“How Could He Pray for a Bicycle?” Ensign, Sept. 1999, 66–67
As a seminary student, I had difficulty understanding what was meant by the term power of prayer. I had prayed often both privately and publicly but still did not recognize how prayer could actually help in specific situations.
At the time, my family lived on a military base located some distance from our schools and from the hall where we held Church meetings and early-morning seminary classes. Bicycles were the only mode of transportation for my brothers and sister.
One evening my brother Stefan was sent on an errand to the store. Much later he returned, declaring his bicycle had been stolen. Our parents were quite upset. Feelings ran high, because the loss of the bicycle meant Stefan could not attend seminary class. That evening our home teachers, Brother Peterson and his companion, were due to stop by. At the conclusion of their visit, Brother Peterson asked if there was anything the family required. We said no but did relate the story of the stolen bicycle. Before our home teachers left, we had prayer.
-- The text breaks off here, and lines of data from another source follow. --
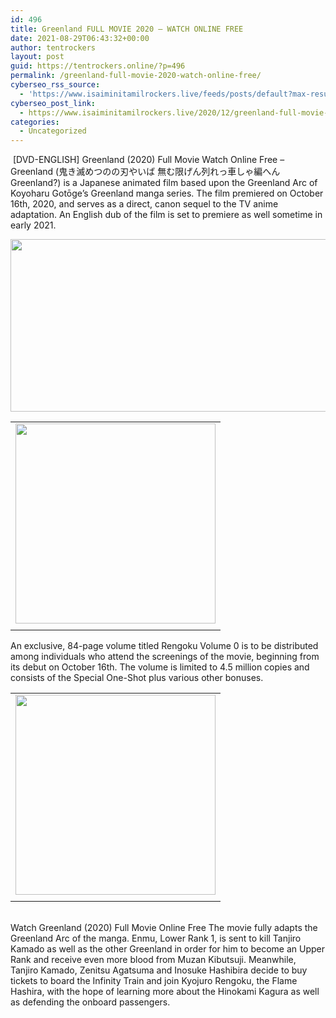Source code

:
 ```yaml
---
id: 496
title: Greenland FULL MOVIE 2020 — WATCH ONLINE FREE
date: 2021-08-29T06:43:32+00:00
author: tentrockers
layout: post
guid: https://tentrockers.online/?p=496
permalink: /greenland-full-movie-2020-watch-online-free/
cyberseo_rss_source:
  - 'https://www.isaiminitamilrockers.live/feeds/posts/default?max-results=150&start-index=151'
cyberseo_post_link:
  - https://www.isaiminitamilrockers.live/2020/12/greenland-full-movie-2020-watch-online.html
categories:
  - Uncategorized
---
```

<meta content="&nbsp;[DVD-ENGLISH] Greenland (2020) Full Movie Watch Online Free - Greenland (鬼き滅めつのの刃やいば 無む限げん列れっ車しゃ編へん Greenland?) is a Japanese animated film..." name="twitter:description" />

  


<center>
</center>

&nbsp;[DVD-ENGLISH] Greenland (2020) Full Movie Watch Online Free &#8211; Greenland (鬼き滅めつのの刃やいば 無む限げん列れっ車しゃ編へん Greenland?) is a Japanese animated film based upon the Greenland Arc of Koyoharu Gotōge&#8217;s Greenland manga series. The film premiered on October 16th, 2020, and serves as a direct, canon sequel to the TV anime adaptation. An English dub of the film is set to premiere as well sometime in early 2021.

<div class="separator">
  <a href="https://1.bp.blogspot.com/-28sdBTjcmtg/X9G7xP6hCCI/AAAAAAAAABY/uTHAeJvE9LknOcd99p_TFP_M0PYbaGW0gCLcBGAsYHQ/s1000/greenland-movie.jpg"><img loading="lazy" border="0" data-original-height="620" data-original-width="1000" height="276" src="https://1.bp.blogspot.com/-28sdBTjcmtg/X9G7xP6hCCI/AAAAAAAAABY/uTHAeJvE9LknOcd99p_TFP_M0PYbaGW0gCLcBGAsYHQ/w513-h276/greenland-movie.jpg" width="513" /></a>
</div>



<table align="center" cellpadding="0" cellspacing="0" class="tr-caption-container">
  <tr>
    <td>
      <span><a href="https://aaaaaco.com/b7e8e06d99/67d1dbf3bc/?placementName=default" target="_blank" rel="noopener"><img border="0" data-original-height="166" data-original-width="800" src="https://1.bp.blogspot.com/-Nkj5g_wegfg/X9G8GcSK9DI/AAAAAAAAABg/-_SqXB1-XRYOpT7wW_VFcZyuR0FNUNJagCLcBGAsYHQ/s320/unnamed.gif" width="320" /></a></span>
    </td>
  </tr>
  
  <tr>
    <td class="tr-caption">
    </td>
  </tr>
</table>

<span>An exclusive, 84-page volume titled Rengoku Volume 0 is to be distributed among individuals who attend the screenings of the movie, beginning from its debut on October 16th. The volume is limited to 4.5 million copies and consists of the Special One-Shot plus various other bonuses.</span>

<table align="center" cellpadding="0" cellspacing="0" class="tr-caption-container">
  <tr>
    <td>
      <span><a href="https://www.isaiminitamilrockers.live/2020/12/greenland-full-movie-2020-watch-online.html" target="_blank" rel="noopener"><img border="0" data-original-height="166" data-original-width="800" src="https://1.bp.blogspot.com/-ZPsZiIxO_-M/X9G8NkgTZXI/AAAAAAAAABk/b26G2gLox_cYhbcpkJNzpxVNFFZAijkkQCLcBGAsYHQ/s320/unnamed.gif" width="320" /></a></span>
    </td>
  </tr>
  
  <tr>
    <td class="tr-caption">
    </td>
  </tr>
</table>

<span><br />Watch Greenland (2020) Full Movie Online Free The movie fully adapts the Greenland Arc of the manga. Enmu, Lower Rank 1, is sent to kill Tanjiro Kamado as well as the other Greenland in order for him to become an Upper Rank and receive even more blood from Muzan Kibutsuji. Meanwhile, Tanjiro Kamado, Zenitsu Agatsuma and Inosuke Hashibira decide to buy tickets to board the Infinity Train and join Kyojuro Rengoku, the Flame Hashira, with the hope of learning more about the Hinokami Kagura as well as defending the onboard passengers.</span>  


<center>
</center>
During the prayer I almost coughed aloud when Brother Peterson humbly explained to Heavenly Father about the stolen bicycle, stating that Stefan needed it to attend seminary and petitioning for its return.
Pray for a bicycle? I was surprised and wondered, How could anyone pray for a bicycle? I thought our prayers were to concentrate on spiritual needs rather than material ones.
Later that night the telephone rang. It was Brother Peterson. He explained that he had seen a bicycle abandoned by the side of the road and asked Stefan to describe his. Stefan’s bike was covered with distinctive stickers, which made it easily recognizable. Upon hearing this, Brother Peterson was sure he had found Stefan’s bike only a short distance from the spot where it had been stolen. He would bring it right over.
I was astonished when he arrived with Stefan’s bicycle, and I felt I had been taught a significant lesson on prayer. How could I have doubted? This bicycle provided the means for a young man to attend seminary. My testimony of prayer increased a hundredfold, and I learned for myself that we can indeed “ask, and it shall be given” (Matt. 7:7).